In 2012, Phillip Douglas's mentee and Sir Martin's cousin De'quan Walker Smith was gunned down next to Manual High School. Phillip Douglas and Sir Martin had been playing chess together since 2010 in Northeast Denver. For them, it was more than a game. During their chess matches, they would discuss how relevant chess was to the difficult struggles they faced in life. They created the vision for Make a Chess Move (MACM) where young people learn chess to “Make their next move their best move in life”.
Their extraordinary tenacity overcoming crushing personal tragedy coupled with a powerful positive attitude and sense of humor created a magnetism that immediately drew marginally engaged students. Phillip and Sir collaborated with Project VOYCE to teach the Challenging How Every Student Strategies (CHESS) curriculum at six schools and two non-profits. In 2013, Manual High School was struggling to hit 70% class attendance. MACM classes at Manual had 105% attendance. More youth came to class than were on the class roster.
The MACM team’s lives have been overwhelmed with systemic injustices that threaten the fulfillment of the American Dream of a just society. They have attended too many funerals, seen too many dropout, and have felt the sting of jail doors slamming shut. The MACM team knows the school-to-prison pipeline because they lived it. Yet their grit, intelligence, and compassion have survived.
Like many young people of color, Phillip Douglas and Sir Martin excelled in school. However, school was not enough. These systematic injustices tear families apart, cause deep grief for communities, and wound many for generations. Their academic success did not keep them off the school-to-prison track. Not all the critical-thinking skills developed in school could overpower the multiple risk factors they encountered daily. They learned to read, write, and do math, but they did not internalize the basic values to make the right decisions to stay out of jail.

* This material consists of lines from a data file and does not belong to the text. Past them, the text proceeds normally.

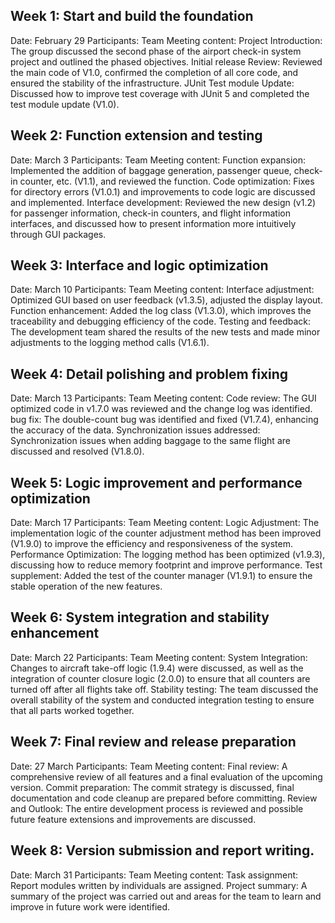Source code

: ## Week 1: Start and build the foundation
Date: February 29
Participants: Team
Meeting content:
Project Introduction: The group discussed the second phase of the airport check-in system project and outlined the phased objectives.
Initial release Review: Reviewed the main code of V1.0, confirmed the completion of all core code, and ensured the stability of the infrastructure.
JUnit Test module Update: Discussed how to improve test coverage with JUnit 5 and completed the test module update (V1.0).

## Week 2: Function extension and testing
Date: March 3
Participants: Team
Meeting content:
Function expansion: Implemented the addition of baggage generation, passenger queue, check-in counter, etc. (V1.1), and reviewed the function.
Code optimization: Fixes for directory errors (V1.0.1) and improvements to code logic are discussed and implemented.
Interface development: Reviewed the new design (v1.2) for passenger information, check-in counters, and flight information interfaces, and discussed how to present information more intuitively through GUI packages.

## Week 3: Interface and logic optimization
Date: March 10
Participants: Team
Meeting content:
Interface adjustment: Optimized GUI based on user feedback (v1.3.5), adjusted the display layout.
Function enhancement: Added the log class (V1.3.0), which improves the traceability and debugging efficiency of the code.
Testing and feedback: The development team shared the results of the new tests and made minor adjustments to the logging method calls (V1.6.1).

## Week 4: Detail polishing and problem fixing
Date: March 13
Participants: Team
Meeting content:
Code review: The GUI optimized code in v1.7.0 was reviewed and the change log was identified.
bug fix: The double-count bug was identified and fixed (V1.7.4), enhancing the accuracy of the data.
Synchronization issues addressed: Synchronization issues when adding baggage to the same flight are discussed and resolved (V1.8.0).

## Week 5: Logic improvement and performance optimization
Date: March 17
Participants: Team
Meeting content:
Logic Adjustment: The implementation logic of the counter adjustment method has been improved (V1.9.0) to improve the efficiency and responsiveness of the system.
Performance Optimization: The logging method has been optimized (v1.9.3), discussing how to reduce memory footprint and improve performance.
Test supplement: Added the test of the counter manager (V1.9.1) to ensure the stable operation of the new features.

## Week 6: System integration and stability enhancement
Date: March 22
Participants: Team
Meeting content:
System Integration: Changes to aircraft take-off logic (1.9.4) were discussed, as well as the integration of counter closure logic (2.0.0) to ensure that all counters are turned off after all flights take off.
Stability testing: The team discussed the overall stability of the system and conducted integration testing to ensure that all parts worked together.

## Week 7: Final review and release preparation
Date: 27 March
Participants: Team
Meeting content:
Final review: A comprehensive review of all features and a final evaluation of the upcoming version.
Commit preparation: The commit strategy is discussed, final documentation and code cleanup are prepared before committing.
Review and Outlook: The entire development process is reviewed and possible future feature extensions and improvements are discussed.

## Week 8: Version submission and report writing.
Date: March 31
Participants: Team
Meeting content:
Task assignment: Report modules written by individuals are assigned.
Project summary: A summary of the project was carried out and areas for the team to learn and improve in future work were identified.
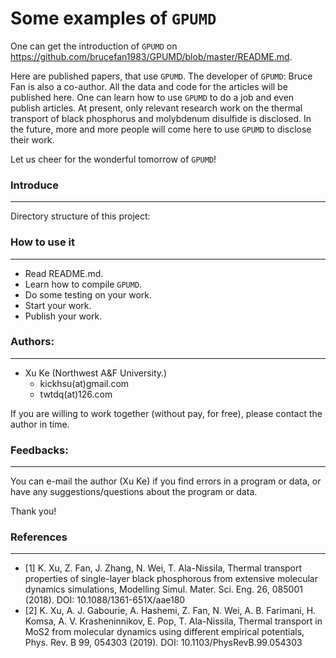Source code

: # Some examples of `GPUMD`

One can get the introduction of `GPUMD` on https://github.com/brucefan1983/GPUMD/blob/master/README.md.

Here are published papers, that use `GPUMD`. The developer of `GPUMD`: Bruce Fan is also a co-author. All the data and code for the articles will be published here. One can learn how to use `GPUMD` to do a job and even publish articles. At present, only relevant research work on the thermal transport of black phosphorus and molybdenum disulfide is disclosed. In the future, more and more people will come here to use `GPUMD` to disclose their work.

Let us cheer for the wonderful tomorrow of `GPUMD`!

### Introduce
------------------

Directory structure of this project:

### How to use it
---------------------

* Read README.md.
* Learn how to compile `GPUMD`.
* Do some testing on your work.
* Start your work.
* Publish your work.

### Authors:
------------------

* Xu Ke (Northwest A&F University.)
  * kickhsu(at)gmail.com
  * twtdq(at)126.com

If you are willing to work together (without pay, for free), please contact the author in time.

### Feedbacks:
------------------

You can e-mail the author (Xu Ke) if you find errors in a program or data, or have any suggestions/questions about the program or data.

Thank you!

### References
------------------
* [1] K. Xu, Z. Fan, J. Zhang, N. Wei, T. Ala-Nissila, Thermal transport properties of single-layer black phosphorous from extensive molecular dynamics simulations, Modelling Simul. Mater. Sci. Eng. 26, 085001 (2018). DOI: 10.1088/1361-651X/aae180
* [2] K. Xu, A. J. Gabourie, A. Hashemi, Z. Fan, N. Wei, A. B. Farimani, H. Komsa, A. V. Krasheninnikov, E. Pop, T. Ala-Nissila, Thermal transport in MoS2 from molecular dynamics using different empirical potentials, Phys. Rev. B 99, 054303 (2019). DOI: 10.1103/PhysRevB.99.054303
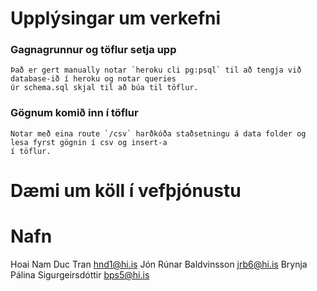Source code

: # Upplýsingar um verkefni 

### Gagnagrunnur og töflur setja upp
    Það er gert manually notar `heroku cli pg:psql` til að tengja við database-ið í heroku og notar queries
    úr schema.sql skjal til að búa til töflur.

### Gögnum komið inn í töflur
    Notar með eina route `/csv` harðkóða staðsetningu á data folder og lesa fyrst gögnin í csv og insert-a
    í töflur.

# Dæmi um köll í vefþjónustu

# Nafn
Hoai Nam Duc Tran hnd1@hi.is
Jón Rúnar Baldvinsson jrb6@hi.is
Brynja Pálina Sigurgeirsdóttir bps5@hi.is
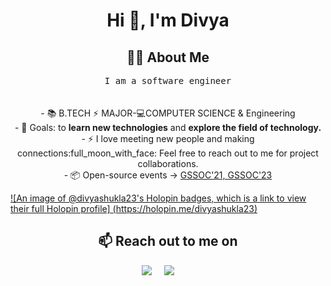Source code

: <h1 align="center">Hi 👋, I'm Divya</h1>
<!-- <img src="https://i.imgur.com/SJSkI0p.png"> -->

<h2 align="center"> 👨‍💻 About Me </h2>
<p align="center">
  <samp>
I am a software engineer <br>
  </samp><br><br> 
- 📚 B.TECH  ⚡ MAJOR-💻COMPUTER SCIENCE & Engineering  <br>
- 🥅 Goals: to <strong>learn new technologies</strong> and <strong> explore the field of technology. </strong>  <br>
- ⚡ I love meeting new people and making connections:full_moon_with_face: Feel free to reach out to me for project collaborations.  <br>
- 📦 Open-source events -> <a href="https://gssoc.girlscript.tech/index.html">GSSOC'21, GSSOC'23</a>  <br>

[![An image of @divyashukla23's Holopin badges, which is a link to view their full Holopin profile] (https://holopin.me/divyashukla23)](https://holopin.io/@divyashukla23)
<h2 align="center">📫 Reach out to me on</h2> 
<p align="center">
 <a href="mailto:divyashukla20993@gmail.com"><img src="https://img.shields.io/badge/gmail-%23D14836.svg?&style=for-the-badge&logo=gmail&logoColor=white" /></a>&nbsp;&nbsp;&nbsp;&nbsp;
  <a target="_blank"href="https://www.linkedin.com/in/divyashukla23/"><img src="https://img.shields.io/badge/linkedin-%230077B5.svg?&style=for-the-badge&logo=linkedin&logoColor=white" /></a>&nbsp;&nbsp;&nbsp;&nbsp;</a>&nbsp;&nbsp;&nbsp;&nbsp;
</p>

Through the game of chess, MACM has designed a research-based curriculum that identifies and targets positive youth protective factors and the reduction of youth risk factors. At the core of MACM is a team of youth leaders and program facilitators who have grown up in the neighborhoods and attended the schools served by the organizations. MACM uses a research-based strategy to transform it's invaluable street grit into critical, ethical thinking to build a better world using the game of chess.